El dirigente de la Federación Departamental Única de Trabajadores Campesinos de La Paz «Túpac Katari», Vicente Salazar Limachi, se convirtió en el primer líder de las movilizaciones por los 53 días de bloqueos que enfrenta un pedido de seis meses de detención preventiva.
La Fiscalía presentó una imputación formal ante el Juzgado 17 de Instrucción Penal de La Paz y solicitó que la medida sea cumplida en el penal de San Pedro mientras se desarrollan las investigaciones por los presuntos delitos de instigación pública a delinquir, terrorismo, asociación delictuosa, atentado contra la seguridad de los medios de transporte y atentado contra la seguridad de los servicios públicos. Tras conocer la decisión, la defensa del dirigente anunció que presentará una acción de libertad, al considerar que su aprehensión fue ilegal.

LOS HECHOS
En la imputación, el Ministerio Público sostiene que Salazar tuvo un rol determinante en la organización y sostenimiento de los bloqueos registrados entre mayo y junio de este año. Entre los principales elementos de convicción, señala que el dirigente suscribió el «Acuerdo Interinstitucional de Unidad y Lealtad», mediante el cual se convocó a un paro indefinido con bloqueo de caminos para exigir la renuncia del presidente Rodrigo Paz. Asimismo, le atribuye haber convocado a sus bases a instalar y ampliar los puntos de bloqueo, principalmente en la carretera La Paz-Oruro y el tramo Hito IV-Viacha, además de emitir declaraciones públicas en las que aseguró que existían 180 puntos de bloqueo y que las medidas de presión continuarían hasta alcanzar sus objetivos.
La Fiscalía también sostiene que Salazar mantuvo el llamado a las movilizaciones incluso durante la vigencia del estado de excepción y que actuó de manera coordinada con dirigentes de la Central Obrera Boliviana (COB) y otras organizaciones sociales. Según la investigación, los bloqueos provocaron el aislamiento de La Paz y El Alto durante más de 50 días, desabastecimiento de alimentos, combustible y medicamentos, pérdidas económicas millonarias, daños a la infraestructura vial y al menos 14 fallecimientos vinculados con la imposibilidad de acceder oportunamente a servicios de salud.
RIESGOS PROCESALES
Para respaldar la solicitud de detención preventiva, el Ministerio Público argumentó la existencia de riesgos procesales. Señala que el dirigente no acreditó plenamente su domicilio ni su actividad laboral, registra viajes al Perú y tendría facilidades para salir del país. Además, advierte que, en libertad, podría influir sobre testigos, coimputados y peritos o interferir en las diligencias pendientes, entre ellas declaraciones testificales, inspecciones técnicas y pericias informáticas.
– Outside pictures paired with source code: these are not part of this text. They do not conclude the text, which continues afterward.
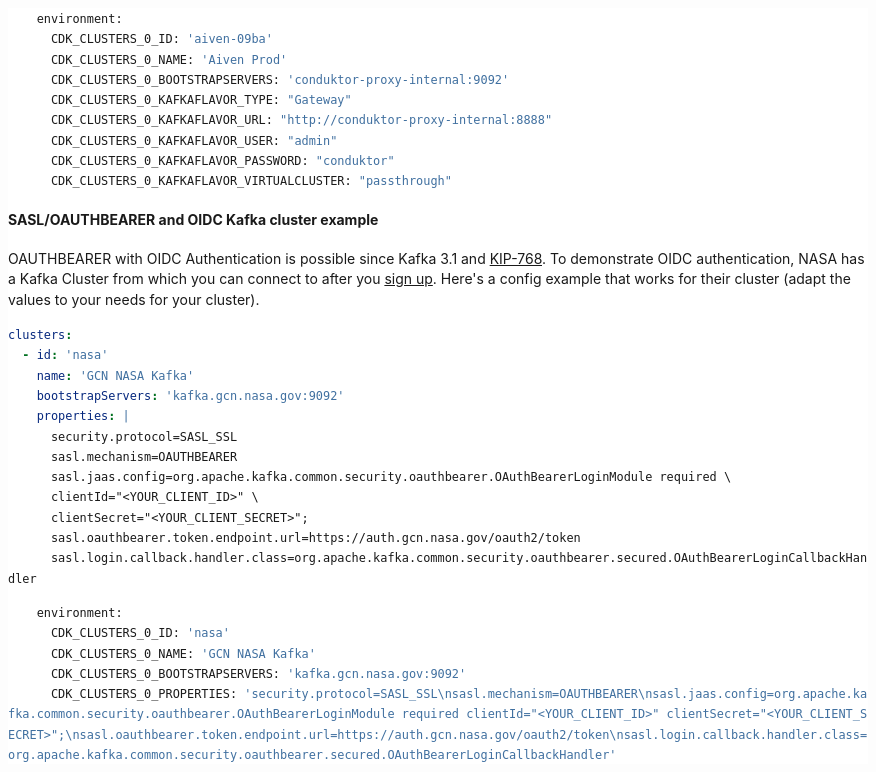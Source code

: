 </TabItem>
<TabItem value="Environment Variables" label="Environment variables">

```bash
    environment:
      CDK_CLUSTERS_0_ID: 'aiven-09ba'
      CDK_CLUSTERS_0_NAME: 'Aiven Prod'
      CDK_CLUSTERS_0_BOOTSTRAPSERVERS: 'conduktor-proxy-internal:9092'
      CDK_CLUSTERS_0_KAFKAFLAVOR_TYPE: "Gateway"
      CDK_CLUSTERS_0_KAFKAFLAVOR_URL: "http://conduktor-proxy-internal:8888"
      CDK_CLUSTERS_0_KAFKAFLAVOR_USER: "admin"
      CDK_CLUSTERS_0_KAFKAFLAVOR_PASSWORD: "conduktor"
      CDK_CLUSTERS_0_KAFKAFLAVOR_VIRTUALCLUSTER: "passthrough"
```

</TabItem>
</Tabs>

#### SASL/OAUTHBEARER and OIDC Kafka cluster example

OAUTHBEARER with OIDC Authentication is possible since Kafka 3.1 and [KIP-768](https://cwiki.apache.org/confluence/pages/viewpage.action?pageId=186877575). To demonstrate OIDC authentication, NASA has a Kafka Cluster from which you can connect to after you [sign up](https://gcn.nasa.gov/quickstart). Here's a config example that works for their cluster (adapt the values to your needs for your cluster).

<Tabs>
<TabItem value="YAML  File" label="YAML file">

```yml
clusters:
  - id: 'nasa'
    name: 'GCN NASA Kafka'
    bootstrapServers: 'kafka.gcn.nasa.gov:9092'
    properties: |
      security.protocol=SASL_SSL
      sasl.mechanism=OAUTHBEARER
      sasl.jaas.config=org.apache.kafka.common.security.oauthbearer.OAuthBearerLoginModule required \
      clientId="<YOUR_CLIENT_ID>" \
      clientSecret="<YOUR_CLIENT_SECRET>";
      sasl.oauthbearer.token.endpoint.url=https://auth.gcn.nasa.gov/oauth2/token
      sasl.login.callback.handler.class=org.apache.kafka.common.security.oauthbearer.secured.OAuthBearerLoginCallbackHandler
```
</TabItem>
<TabItem value="Environment Variables" label="Environment variables">

```bash
    environment:
      CDK_CLUSTERS_0_ID: 'nasa'
      CDK_CLUSTERS_0_NAME: 'GCN NASA Kafka'
      CDK_CLUSTERS_0_BOOTSTRAPSERVERS: 'kafka.gcn.nasa.gov:9092'
      CDK_CLUSTERS_0_PROPERTIES: 'security.protocol=SASL_SSL\nsasl.mechanism=OAUTHBEARER\nsasl.jaas.config=org.apache.kafka.common.security.oauthbearer.OAuthBearerLoginModule required clientId="<YOUR_CLIENT_ID>" clientSecret="<YOUR_CLIENT_SECRET>";\nsasl.oauthbearer.token.endpoint.url=https://auth.gcn.nasa.gov/oauth2/token\nsasl.login.callback.handler.class=org.apache.kafka.common.security.oauthbearer.secured.OAuthBearerLoginCallbackHandler'
```
</TabItem>
</Tabs>
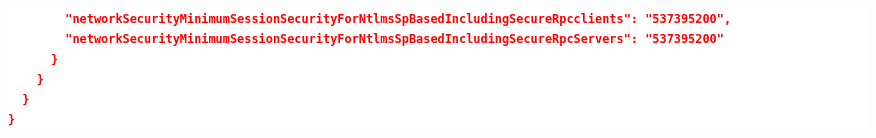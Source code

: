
 ```json
        "networkSecurityMinimumSessionSecurityForNtlmsSpBasedIncludingSecureRpcclients": "537395200",
        "networkSecurityMinimumSessionSecurityForNtlmsSpBasedIncludingSecureRpcServers": "537395200"
      }
    }
  }
}
```

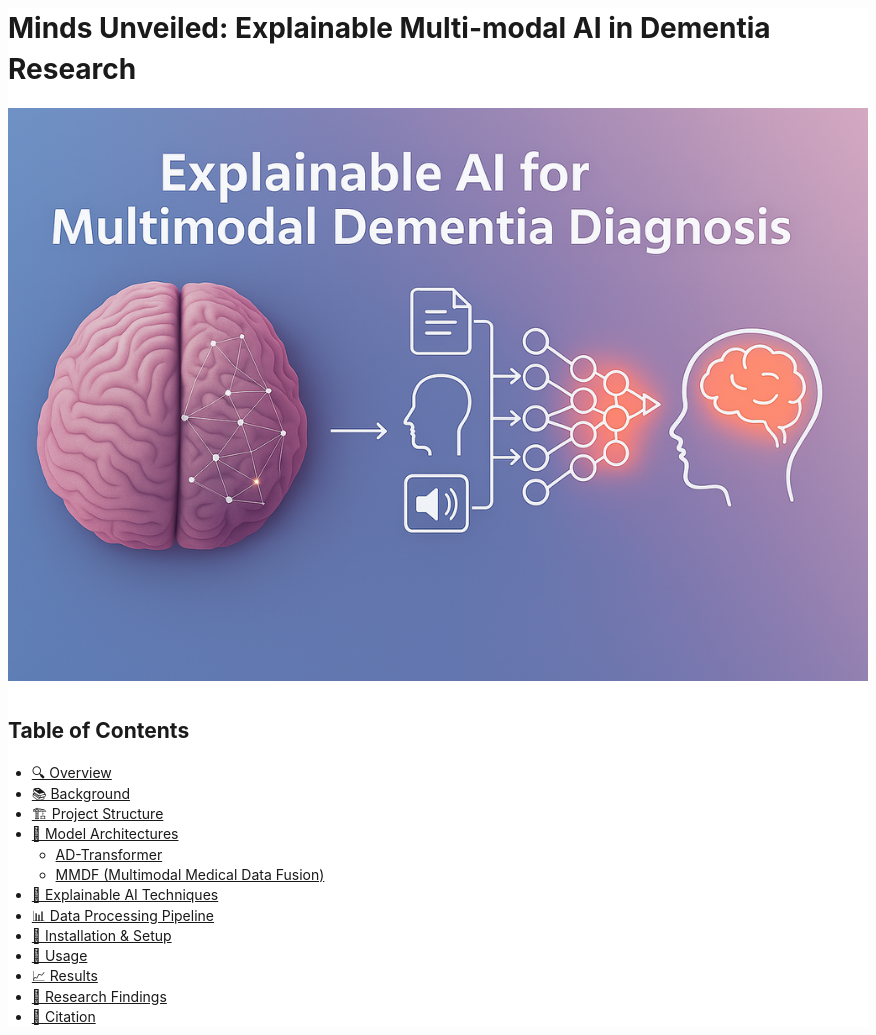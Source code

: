 # Minds Unveiled: Explainable Multi-modal AI in Dementia Research

![Project Banner](README_banner.png)

## Table of Contents

- [🔍 Overview](#-overview)
- [📚 Background](#-background)
- [🏗️ Project Structure](#️-project-structure)
- [🧠 Model Architectures](#-model-architectures)
  - [AD-Transformer](#ad-transformer)
  - [MMDF (Multimodal Medical Data Fusion)](#mmdf-multimodal-medical-data-fusion)
- [🔬 Explainable AI Techniques](#-explainable-ai-techniques)
- [📊 Data Processing Pipeline](#-data-processing-pipeline)
- [🚀 Installation & Setup](#-installation--setup)
- [🎯 Usage](#-usage)
- [📈 Results](#-results)
- [🔬 Research Findings](#-research-findings)
- [📝 Citation](#-citation)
El caso de Salazar se enmarca en la querella criminal impulsada por los ministerios de Gobierno y de Defensa contra los presuntos cabecillas de los bloqueos de carreteras. El Gobierno informó que la denuncia forma parte de un paquete de 44 procesos presentados ante el Ministerio Público y que, además de Vicente Salazar, involucra a Evo Morales, Mario Argollo y otros dirigentes a quienes atribuye responsabilidad por los daños ocasionados durante las protestas.
Tras la aprehensión del dirigente, la Federación Departamental Única de Trabajadores Campesinos «Túpac Katari» se declaró en estado de emergencia y exigió su liberación inmediata, al sostener que Salazar actuó únicamente como portavoz de las decisiones de sus bases.
ACCIÓN DE LIBERTAD
Por su parte, el abogado René Salazar anunció la presentación de una acción de libertad, argumentando que la aprehensión se realizó sin cumplir las formalidades legales y sin una notificación personal previa, por lo que considera que la privación de libertad fue ilegal. Entretanto, el ministro de Defensa, Ernesto Justiniano, afirmó que el proceso debe desarrollarse con estricto apego al debido proceso, aunque remarcó que en Bolivia el derecho a la protesta no ampara los bloqueos de carreteras.